What are the Academic Benefits of SI?
- Better course grade and a higher GPA.
- The material you master is valuable in other courses.
- Learn the language (jargon) of the course by talking with other students.
- Encourages understanding of the course material through multiple student perspectives.
- Learn to study more effectively and efficiently to increase free time.
- Veteran student perspective gives students insight into questions the professor may ask.
- Learn study skills to help with current and future courses.
- Knowledge stays fresh in your mind, and review of information is ongoing.
- Able to ask questions about course material to as small group of peers instead of the large lecture hall of students.
- Learning and studying with others helps you recognize and learn important information that you may have missed or not understood before you take and exam.
- Being in a relaxed environment where the information is discussed in a different way.
What are the Personal Benefits of SI?
- Opportunity to meet other student in class, form study groups, and possibly make life-long friends.
- Meet students to sit by in class that provide motivation to go to class.
- Opportunity to talk with SI coaches, who are successful students, about how to be a successful student.
- Meet students with who you can form study groups.

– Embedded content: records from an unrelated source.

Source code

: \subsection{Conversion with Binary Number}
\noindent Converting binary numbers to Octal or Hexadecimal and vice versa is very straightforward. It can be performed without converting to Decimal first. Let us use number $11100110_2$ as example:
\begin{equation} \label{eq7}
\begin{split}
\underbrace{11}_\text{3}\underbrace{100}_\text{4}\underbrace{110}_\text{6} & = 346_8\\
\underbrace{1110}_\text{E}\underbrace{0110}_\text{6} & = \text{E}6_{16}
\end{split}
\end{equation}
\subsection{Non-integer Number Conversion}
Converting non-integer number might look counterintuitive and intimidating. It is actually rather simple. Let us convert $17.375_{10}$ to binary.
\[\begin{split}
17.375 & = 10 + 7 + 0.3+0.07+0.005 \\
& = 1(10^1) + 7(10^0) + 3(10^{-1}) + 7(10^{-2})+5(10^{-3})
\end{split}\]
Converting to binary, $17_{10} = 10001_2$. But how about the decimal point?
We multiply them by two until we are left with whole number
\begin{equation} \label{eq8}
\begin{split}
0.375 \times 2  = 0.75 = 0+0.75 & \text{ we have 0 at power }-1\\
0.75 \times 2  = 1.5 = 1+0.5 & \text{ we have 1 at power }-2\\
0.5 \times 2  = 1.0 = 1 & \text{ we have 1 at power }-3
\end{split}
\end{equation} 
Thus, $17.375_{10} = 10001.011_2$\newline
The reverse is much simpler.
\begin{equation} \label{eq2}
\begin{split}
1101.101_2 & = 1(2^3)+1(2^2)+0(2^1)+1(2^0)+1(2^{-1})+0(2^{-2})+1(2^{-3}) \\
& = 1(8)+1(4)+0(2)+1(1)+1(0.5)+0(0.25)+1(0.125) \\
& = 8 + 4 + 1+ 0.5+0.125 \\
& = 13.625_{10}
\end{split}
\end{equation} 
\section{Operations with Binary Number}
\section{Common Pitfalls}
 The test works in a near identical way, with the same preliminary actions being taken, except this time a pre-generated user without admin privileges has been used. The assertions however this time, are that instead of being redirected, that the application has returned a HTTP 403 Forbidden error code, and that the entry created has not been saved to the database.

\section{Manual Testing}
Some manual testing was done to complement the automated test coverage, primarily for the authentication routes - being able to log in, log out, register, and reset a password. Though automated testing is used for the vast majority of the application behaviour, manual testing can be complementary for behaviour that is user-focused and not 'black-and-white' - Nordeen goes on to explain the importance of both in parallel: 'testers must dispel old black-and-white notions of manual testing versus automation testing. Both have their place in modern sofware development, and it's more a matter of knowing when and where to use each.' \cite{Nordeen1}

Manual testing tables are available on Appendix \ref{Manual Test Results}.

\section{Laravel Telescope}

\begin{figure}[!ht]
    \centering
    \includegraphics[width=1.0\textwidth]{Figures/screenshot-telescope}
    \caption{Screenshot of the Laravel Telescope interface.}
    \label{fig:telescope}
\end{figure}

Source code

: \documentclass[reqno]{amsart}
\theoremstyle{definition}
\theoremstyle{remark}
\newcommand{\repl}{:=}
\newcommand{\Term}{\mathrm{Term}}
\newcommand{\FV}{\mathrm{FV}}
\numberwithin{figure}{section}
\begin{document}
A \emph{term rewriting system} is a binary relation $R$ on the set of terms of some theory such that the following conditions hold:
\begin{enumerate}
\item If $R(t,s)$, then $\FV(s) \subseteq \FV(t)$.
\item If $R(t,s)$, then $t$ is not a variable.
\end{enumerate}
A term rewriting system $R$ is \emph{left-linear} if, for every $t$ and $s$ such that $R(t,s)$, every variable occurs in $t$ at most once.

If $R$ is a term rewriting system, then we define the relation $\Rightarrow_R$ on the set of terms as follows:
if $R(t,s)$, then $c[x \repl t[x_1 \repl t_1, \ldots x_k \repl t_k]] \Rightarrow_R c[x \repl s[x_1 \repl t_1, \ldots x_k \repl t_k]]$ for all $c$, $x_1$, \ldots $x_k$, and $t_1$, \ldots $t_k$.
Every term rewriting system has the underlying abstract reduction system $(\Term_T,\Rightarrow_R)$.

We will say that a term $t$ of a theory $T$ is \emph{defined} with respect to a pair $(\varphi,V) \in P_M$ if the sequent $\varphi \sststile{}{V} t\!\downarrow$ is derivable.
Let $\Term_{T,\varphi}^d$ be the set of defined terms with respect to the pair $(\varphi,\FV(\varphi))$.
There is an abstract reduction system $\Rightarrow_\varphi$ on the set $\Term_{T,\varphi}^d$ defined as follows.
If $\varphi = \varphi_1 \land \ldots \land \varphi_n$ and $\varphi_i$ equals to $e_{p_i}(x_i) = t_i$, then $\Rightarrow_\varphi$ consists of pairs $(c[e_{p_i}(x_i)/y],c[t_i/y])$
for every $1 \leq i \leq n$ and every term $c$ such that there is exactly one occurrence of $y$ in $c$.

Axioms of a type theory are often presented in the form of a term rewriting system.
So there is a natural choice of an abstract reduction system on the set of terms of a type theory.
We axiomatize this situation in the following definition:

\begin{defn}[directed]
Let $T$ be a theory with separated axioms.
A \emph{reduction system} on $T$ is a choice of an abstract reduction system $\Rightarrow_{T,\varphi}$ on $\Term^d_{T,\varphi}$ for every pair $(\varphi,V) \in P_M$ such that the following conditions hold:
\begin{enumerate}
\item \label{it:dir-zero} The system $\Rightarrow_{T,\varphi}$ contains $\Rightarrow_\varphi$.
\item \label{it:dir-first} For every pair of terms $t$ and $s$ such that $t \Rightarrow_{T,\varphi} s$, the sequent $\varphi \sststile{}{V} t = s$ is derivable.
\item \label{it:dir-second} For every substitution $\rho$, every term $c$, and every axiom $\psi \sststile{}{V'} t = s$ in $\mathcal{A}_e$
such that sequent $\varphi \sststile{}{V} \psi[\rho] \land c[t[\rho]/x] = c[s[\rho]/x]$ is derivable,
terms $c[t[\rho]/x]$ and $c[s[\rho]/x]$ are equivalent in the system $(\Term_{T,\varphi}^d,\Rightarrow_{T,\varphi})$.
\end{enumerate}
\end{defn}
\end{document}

- Improve communication skills
- Talking with other students and the SI coach about majors, what to expect, classes to take, and other advice.
- Get motivated to take responsibility for your own learning and personal development.
- Increase your self-confidence in academic and social interactions.
What are the Cognitive Benefits of SI?
- Greater understanding of the course material.
- Develop higher-level thinking skills.
- Test your knowledge of the material before class quizzes and exams.
- Increase awareness of and tolerance for ambiguity or complexity.
- Gain understanding of multiple perspectives by working with a diverse group of students.
- Practice critical thinking skills in the context of the course material.
When do SI sessions start?
SI sessions normally begin during the second week of classes and are held throughout the semester. Each SI coach holds two to three sessions per week. It is recommended that students attend as many sessions as possible since each session will focus on new material. SI sessions are informal; students should bring their notes, textbooks, and questions when they come to an SI session.
What are the differences between SI and other forms of tutoring or academic support?
There are several key elements of SI that differentiate it from group tutoring and other forms of academic support:
Tutor leads discussions/examples
Leader begins discussions or examples but hands over duties to students
Tutor writes on board and demonstrates examples
Student write on board and leader sits backs and checks for understanding
Tutor tends to do most of the work and students watch
Students do much of the work and Leader watches
Usually one group or one-on-one where tutor helps students
Usually many small groups (pairs) that collaborate and help each other
Students engage with tutor
Students engage with each other
- The SI program is attached to specific courses which are historically difficult for students.
- Participation is the SI program is always voluntary.
- The SI coach attends every class sessions and knows exactly what is expected of the student.
- The SI coach is trained in specific teach/learning theories and techniques.
- The SI program is supervised by a trained professional staff member.
- The SI program is offered only in classes in which the faculty member invites and supports SI.
- The SI sessions are conducted regularly and integrate course content with learning strategies.
- The SI coach plays a role in facilitating and encouraging the group to actively process the material rather than acting as an authority figure who lectures to participants.
- The SI program is evaluated rigorously.